▶ [Problem requirements]
Working from the top of the records below, reproduce each line exactly, ending once you have written the line containing "- [民進黨主席補選 卓榮泰投票（2）".

▶ [Data section]
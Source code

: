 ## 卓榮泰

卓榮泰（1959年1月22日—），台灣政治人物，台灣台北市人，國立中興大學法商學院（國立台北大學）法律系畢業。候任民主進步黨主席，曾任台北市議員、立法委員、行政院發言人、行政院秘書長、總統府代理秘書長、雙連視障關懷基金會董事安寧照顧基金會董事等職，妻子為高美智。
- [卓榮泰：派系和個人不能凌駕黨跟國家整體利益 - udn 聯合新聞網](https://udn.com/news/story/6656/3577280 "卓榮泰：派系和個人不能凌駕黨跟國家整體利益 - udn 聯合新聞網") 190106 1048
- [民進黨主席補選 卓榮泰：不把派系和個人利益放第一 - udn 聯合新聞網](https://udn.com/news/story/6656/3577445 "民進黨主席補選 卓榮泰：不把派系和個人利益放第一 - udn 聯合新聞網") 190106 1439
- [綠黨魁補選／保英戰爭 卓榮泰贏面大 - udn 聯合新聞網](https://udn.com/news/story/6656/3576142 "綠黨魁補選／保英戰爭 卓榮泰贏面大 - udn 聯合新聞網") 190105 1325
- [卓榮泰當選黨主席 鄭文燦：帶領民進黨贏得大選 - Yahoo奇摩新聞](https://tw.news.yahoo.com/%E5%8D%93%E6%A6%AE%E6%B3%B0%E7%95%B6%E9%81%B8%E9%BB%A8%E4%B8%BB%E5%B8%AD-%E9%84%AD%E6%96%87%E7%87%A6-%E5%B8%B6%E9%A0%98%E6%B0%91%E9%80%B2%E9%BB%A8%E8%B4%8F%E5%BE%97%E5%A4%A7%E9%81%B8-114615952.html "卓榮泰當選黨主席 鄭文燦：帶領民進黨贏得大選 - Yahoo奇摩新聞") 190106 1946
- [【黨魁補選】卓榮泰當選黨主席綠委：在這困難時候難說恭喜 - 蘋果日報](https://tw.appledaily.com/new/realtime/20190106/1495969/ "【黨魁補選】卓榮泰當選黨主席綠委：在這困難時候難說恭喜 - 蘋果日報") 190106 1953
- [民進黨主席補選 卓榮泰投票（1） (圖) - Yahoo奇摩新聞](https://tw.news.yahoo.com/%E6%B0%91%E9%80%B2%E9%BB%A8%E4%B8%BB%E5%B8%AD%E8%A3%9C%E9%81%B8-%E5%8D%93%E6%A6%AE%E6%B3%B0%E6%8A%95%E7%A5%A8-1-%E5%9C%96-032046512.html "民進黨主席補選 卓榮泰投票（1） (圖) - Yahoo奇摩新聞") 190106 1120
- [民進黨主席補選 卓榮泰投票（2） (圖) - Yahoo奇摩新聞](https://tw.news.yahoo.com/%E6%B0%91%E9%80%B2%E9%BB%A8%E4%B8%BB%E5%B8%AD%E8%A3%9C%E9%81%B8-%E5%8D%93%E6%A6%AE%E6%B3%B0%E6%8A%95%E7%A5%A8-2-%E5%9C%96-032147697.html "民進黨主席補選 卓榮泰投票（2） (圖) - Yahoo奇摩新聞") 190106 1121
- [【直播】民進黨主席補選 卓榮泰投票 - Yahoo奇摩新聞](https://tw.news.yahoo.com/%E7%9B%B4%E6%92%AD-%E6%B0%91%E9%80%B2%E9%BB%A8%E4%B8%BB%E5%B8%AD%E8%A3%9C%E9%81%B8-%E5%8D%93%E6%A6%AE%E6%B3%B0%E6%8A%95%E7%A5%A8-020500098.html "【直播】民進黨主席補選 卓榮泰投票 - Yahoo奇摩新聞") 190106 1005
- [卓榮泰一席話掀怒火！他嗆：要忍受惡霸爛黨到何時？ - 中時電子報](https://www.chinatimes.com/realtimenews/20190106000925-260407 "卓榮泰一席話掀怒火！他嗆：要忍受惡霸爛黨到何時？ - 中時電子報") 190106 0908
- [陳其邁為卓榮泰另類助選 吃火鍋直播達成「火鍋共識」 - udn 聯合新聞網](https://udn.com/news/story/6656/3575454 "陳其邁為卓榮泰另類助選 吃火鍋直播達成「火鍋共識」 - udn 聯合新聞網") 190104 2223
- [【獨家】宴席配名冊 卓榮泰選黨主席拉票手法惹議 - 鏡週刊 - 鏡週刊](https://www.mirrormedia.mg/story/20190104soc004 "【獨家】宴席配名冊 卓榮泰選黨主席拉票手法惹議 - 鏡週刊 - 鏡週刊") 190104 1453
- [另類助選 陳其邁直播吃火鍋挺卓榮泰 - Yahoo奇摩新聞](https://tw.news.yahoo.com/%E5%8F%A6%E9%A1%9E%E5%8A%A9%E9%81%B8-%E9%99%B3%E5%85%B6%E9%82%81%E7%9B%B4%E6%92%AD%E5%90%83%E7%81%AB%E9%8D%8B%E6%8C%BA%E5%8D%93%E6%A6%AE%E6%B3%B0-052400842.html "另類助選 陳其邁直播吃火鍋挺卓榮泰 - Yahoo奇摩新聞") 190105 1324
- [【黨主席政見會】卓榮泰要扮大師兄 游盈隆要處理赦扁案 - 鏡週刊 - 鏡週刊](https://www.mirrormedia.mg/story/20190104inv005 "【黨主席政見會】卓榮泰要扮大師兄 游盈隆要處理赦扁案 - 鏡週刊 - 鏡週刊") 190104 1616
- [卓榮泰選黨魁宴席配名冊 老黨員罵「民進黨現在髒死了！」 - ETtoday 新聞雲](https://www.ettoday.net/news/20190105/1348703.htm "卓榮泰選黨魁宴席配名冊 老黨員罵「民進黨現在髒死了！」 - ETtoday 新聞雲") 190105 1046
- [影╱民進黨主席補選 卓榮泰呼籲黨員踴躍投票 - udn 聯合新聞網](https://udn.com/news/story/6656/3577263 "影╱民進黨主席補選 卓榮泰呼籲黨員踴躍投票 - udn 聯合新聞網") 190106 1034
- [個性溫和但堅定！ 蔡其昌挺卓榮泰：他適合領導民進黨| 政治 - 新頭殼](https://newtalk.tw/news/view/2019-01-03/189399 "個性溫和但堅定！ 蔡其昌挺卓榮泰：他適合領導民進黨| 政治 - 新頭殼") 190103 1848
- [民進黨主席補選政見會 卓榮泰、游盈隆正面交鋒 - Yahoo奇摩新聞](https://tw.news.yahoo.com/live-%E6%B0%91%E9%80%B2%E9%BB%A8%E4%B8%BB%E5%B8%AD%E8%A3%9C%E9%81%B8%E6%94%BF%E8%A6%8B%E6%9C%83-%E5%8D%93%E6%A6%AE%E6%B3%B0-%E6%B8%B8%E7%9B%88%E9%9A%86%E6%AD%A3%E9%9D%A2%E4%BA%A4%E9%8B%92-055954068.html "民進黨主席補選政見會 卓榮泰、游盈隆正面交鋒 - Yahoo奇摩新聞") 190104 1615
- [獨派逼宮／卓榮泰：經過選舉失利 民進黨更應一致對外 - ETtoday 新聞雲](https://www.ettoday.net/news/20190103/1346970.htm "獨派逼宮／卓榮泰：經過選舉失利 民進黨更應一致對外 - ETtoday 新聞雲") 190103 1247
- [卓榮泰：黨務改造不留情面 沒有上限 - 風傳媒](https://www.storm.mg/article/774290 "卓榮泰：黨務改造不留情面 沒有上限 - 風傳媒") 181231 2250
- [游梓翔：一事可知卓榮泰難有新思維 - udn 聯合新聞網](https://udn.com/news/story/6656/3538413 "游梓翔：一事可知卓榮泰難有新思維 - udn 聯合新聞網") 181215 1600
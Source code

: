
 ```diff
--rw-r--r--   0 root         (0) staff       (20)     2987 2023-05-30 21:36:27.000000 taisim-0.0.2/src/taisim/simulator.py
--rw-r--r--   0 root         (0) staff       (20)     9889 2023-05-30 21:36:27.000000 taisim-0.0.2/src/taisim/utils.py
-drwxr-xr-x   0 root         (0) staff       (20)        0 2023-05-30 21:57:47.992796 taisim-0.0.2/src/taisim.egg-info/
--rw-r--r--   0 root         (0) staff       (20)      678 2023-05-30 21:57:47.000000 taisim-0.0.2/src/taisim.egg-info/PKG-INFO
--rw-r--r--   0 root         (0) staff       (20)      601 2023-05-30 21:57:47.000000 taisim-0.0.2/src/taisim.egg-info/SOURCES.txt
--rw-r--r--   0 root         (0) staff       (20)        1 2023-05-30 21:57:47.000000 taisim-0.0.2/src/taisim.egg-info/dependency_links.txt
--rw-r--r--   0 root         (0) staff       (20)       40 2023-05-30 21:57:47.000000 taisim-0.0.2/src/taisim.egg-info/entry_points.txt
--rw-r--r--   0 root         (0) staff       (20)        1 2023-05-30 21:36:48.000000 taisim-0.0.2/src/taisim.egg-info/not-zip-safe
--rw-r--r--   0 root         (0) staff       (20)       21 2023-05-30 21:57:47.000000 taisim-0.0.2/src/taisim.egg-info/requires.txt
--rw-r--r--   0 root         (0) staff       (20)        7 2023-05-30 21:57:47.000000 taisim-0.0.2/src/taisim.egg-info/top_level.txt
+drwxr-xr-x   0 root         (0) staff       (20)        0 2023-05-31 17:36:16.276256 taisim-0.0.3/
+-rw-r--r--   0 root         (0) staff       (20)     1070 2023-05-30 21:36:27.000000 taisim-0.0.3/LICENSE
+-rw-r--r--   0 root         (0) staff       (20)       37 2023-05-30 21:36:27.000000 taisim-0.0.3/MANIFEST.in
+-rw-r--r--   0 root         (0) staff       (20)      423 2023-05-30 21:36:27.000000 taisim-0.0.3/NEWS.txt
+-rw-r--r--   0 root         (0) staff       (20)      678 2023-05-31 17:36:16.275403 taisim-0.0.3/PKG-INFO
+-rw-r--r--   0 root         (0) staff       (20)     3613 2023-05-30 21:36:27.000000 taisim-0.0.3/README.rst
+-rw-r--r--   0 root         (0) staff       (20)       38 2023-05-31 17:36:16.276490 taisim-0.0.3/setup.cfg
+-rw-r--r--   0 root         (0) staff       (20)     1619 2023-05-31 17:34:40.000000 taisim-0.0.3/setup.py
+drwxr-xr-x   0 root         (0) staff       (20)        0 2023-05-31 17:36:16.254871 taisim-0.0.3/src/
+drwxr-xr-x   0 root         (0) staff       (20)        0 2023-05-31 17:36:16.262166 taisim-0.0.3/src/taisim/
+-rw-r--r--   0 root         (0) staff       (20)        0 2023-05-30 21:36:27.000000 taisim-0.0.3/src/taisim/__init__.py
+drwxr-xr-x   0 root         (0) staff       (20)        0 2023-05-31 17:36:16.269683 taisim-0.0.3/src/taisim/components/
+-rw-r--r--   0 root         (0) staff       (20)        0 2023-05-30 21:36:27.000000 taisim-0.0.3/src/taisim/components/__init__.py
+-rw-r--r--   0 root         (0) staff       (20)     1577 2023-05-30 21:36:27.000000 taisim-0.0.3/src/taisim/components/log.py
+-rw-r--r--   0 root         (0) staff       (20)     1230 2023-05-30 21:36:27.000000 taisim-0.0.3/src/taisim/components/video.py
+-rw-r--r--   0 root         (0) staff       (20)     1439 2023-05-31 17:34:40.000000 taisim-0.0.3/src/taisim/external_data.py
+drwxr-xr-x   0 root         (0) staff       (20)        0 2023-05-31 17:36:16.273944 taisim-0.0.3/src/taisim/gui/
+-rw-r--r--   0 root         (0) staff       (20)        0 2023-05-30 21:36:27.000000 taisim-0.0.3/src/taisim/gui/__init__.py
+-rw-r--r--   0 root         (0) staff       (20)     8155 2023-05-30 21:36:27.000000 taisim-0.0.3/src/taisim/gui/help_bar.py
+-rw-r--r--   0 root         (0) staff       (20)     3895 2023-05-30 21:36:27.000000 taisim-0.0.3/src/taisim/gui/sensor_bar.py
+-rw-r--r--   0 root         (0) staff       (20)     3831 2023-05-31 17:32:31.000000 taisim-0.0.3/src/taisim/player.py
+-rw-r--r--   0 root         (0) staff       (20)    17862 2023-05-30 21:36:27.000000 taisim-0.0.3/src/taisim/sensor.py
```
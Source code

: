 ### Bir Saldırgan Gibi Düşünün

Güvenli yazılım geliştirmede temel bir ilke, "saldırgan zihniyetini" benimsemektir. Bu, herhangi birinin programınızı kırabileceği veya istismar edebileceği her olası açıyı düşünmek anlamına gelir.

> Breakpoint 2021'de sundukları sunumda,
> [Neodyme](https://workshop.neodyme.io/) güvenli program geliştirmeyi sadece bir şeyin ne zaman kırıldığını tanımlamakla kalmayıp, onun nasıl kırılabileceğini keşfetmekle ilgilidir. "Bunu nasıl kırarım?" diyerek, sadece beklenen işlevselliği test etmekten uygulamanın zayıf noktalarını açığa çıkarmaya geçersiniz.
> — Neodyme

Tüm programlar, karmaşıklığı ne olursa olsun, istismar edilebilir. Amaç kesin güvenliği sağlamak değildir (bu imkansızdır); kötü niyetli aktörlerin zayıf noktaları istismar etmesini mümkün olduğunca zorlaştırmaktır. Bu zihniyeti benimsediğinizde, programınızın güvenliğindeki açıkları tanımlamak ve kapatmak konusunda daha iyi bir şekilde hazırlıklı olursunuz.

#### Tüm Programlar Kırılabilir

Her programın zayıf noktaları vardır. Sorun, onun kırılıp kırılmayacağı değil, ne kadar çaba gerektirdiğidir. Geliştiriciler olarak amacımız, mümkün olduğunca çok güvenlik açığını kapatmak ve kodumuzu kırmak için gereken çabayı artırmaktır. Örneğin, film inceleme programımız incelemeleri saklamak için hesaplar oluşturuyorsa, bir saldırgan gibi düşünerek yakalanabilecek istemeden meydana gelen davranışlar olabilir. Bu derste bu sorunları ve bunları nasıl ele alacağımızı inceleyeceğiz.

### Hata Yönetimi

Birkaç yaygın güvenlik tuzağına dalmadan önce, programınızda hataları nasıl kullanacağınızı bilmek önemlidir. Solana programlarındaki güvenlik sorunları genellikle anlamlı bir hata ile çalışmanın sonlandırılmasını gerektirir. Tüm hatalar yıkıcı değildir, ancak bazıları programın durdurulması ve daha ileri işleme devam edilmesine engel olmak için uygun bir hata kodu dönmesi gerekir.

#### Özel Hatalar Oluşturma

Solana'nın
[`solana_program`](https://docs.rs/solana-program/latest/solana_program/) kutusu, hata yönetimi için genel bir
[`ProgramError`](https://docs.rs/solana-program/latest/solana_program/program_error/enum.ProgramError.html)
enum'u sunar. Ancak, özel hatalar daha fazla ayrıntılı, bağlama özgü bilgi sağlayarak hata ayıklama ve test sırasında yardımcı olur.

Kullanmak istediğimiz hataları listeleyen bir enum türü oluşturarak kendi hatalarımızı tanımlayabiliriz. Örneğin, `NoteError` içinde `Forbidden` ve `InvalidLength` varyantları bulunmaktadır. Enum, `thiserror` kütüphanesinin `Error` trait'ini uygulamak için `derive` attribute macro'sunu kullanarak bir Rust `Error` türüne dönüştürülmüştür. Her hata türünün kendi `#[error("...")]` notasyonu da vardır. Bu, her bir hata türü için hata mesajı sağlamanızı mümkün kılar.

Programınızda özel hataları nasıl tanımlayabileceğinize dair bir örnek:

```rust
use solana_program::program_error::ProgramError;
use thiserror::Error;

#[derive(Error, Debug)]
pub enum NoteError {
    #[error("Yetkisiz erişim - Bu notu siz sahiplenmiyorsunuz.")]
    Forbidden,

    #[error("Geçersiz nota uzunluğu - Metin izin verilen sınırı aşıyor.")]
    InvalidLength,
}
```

▶ [Answer to the exercise]
Source code

: ## 卓榮泰

卓榮泰（1959年1月22日—），台灣政治人物，台灣台北市人，國立中興大學法商學院（國立台北大學）法律系畢業。候任民主進步黨主席，曾任台北市議員、立法委員、行政院發言人、行政院秘書長、總統府代理秘書長、雙連視障關懷基金會董事安寧照顧基金會董事等職，妻子為高美智。
- [卓榮泰：派系和個人不能凌駕黨跟國家整體利益 - udn 聯合新聞網](https://udn.com/news/story/6656/3577280 "卓榮泰：派系和個人不能凌駕黨跟國家整體利益 - udn 聯合新聞網") 190106 1048
- [民進黨主席補選 卓榮泰：不把派系和個人利益放第一 - udn 聯合新聞網](https://udn.com/news/story/6656/3577445 "民進黨主席補選 卓榮泰：不把派系和個人利益放第一 - udn 聯合新聞網") 190106 1439
- [綠黨魁補選／保英戰爭 卓榮泰贏面大 - udn 聯合新聞網](https://udn.com/news/story/6656/3576142 "綠黨魁補選／保英戰爭 卓榮泰贏面大 - udn 聯合新聞網") 190105 1325
- [卓榮泰當選黨主席 鄭文燦：帶領民進黨贏得大選 - Yahoo奇摩新聞](https://tw.news.yahoo.com/%E5%8D%93%E6%A6%AE%E6%B3%B0%E7%95%B6%E9%81%B8%E9%BB%A8%E4%B8%BB%E5%B8%AD-%E9%84%AD%E6%96%87%E7%87%A6-%E5%B8%B6%E9%A0%98%E6%B0%91%E9%80%B2%E9%BB%A8%E8%B4%8F%E5%BE%97%E5%A4%A7%E9%81%B8-114615952.html "卓榮泰當選黨主席 鄭文燦：帶領民進黨贏得大選 - Yahoo奇摩新聞") 190106 1946
- [【黨魁補選】卓榮泰當選黨主席綠委：在這困難時候難說恭喜 - 蘋果日報](https://tw.appledaily.com/new/realtime/20190106/1495969/ "【黨魁補選】卓榮泰當選黨主席綠委：在這困難時候難說恭喜 - 蘋果日報") 190106 1953
- [民進黨主席補選 卓榮泰投票（1） (圖) - Yahoo奇摩新聞](https://tw.news.yahoo.com/%E6%B0%91%E9%80%B2%E9%BB%A8%E4%B8%BB%E5%B8%AD%E8%A3%9C%E9%81%B8-%E5%8D%93%E6%A6%AE%E6%B3%B0%E6%8A%95%E7%A5%A8-1-%E5%9C%96-032046512.html "民進黨主席補選 卓榮泰投票（1） (圖) - Yahoo奇摩新聞") 190106 1120
- [民進黨主席補選 卓榮泰投票（2） (圖) - Yahoo奇摩新聞](https://tw.news.yahoo.com/%E6%B0%91%E9%80%B2%E9%BB%A8%E4%B8%BB%E5%B8%AD%E8%A3%9C%E9%81%B8-%E5%8D%93%E6%A6%AE%E6%B3%B0%E6%8A%95%E7%A5%A8-2-%E5%9C%96-032147697.html "民進黨主席補選 卓榮泰投票（2） (圖) - Yahoo奇摩新聞") 190106 1121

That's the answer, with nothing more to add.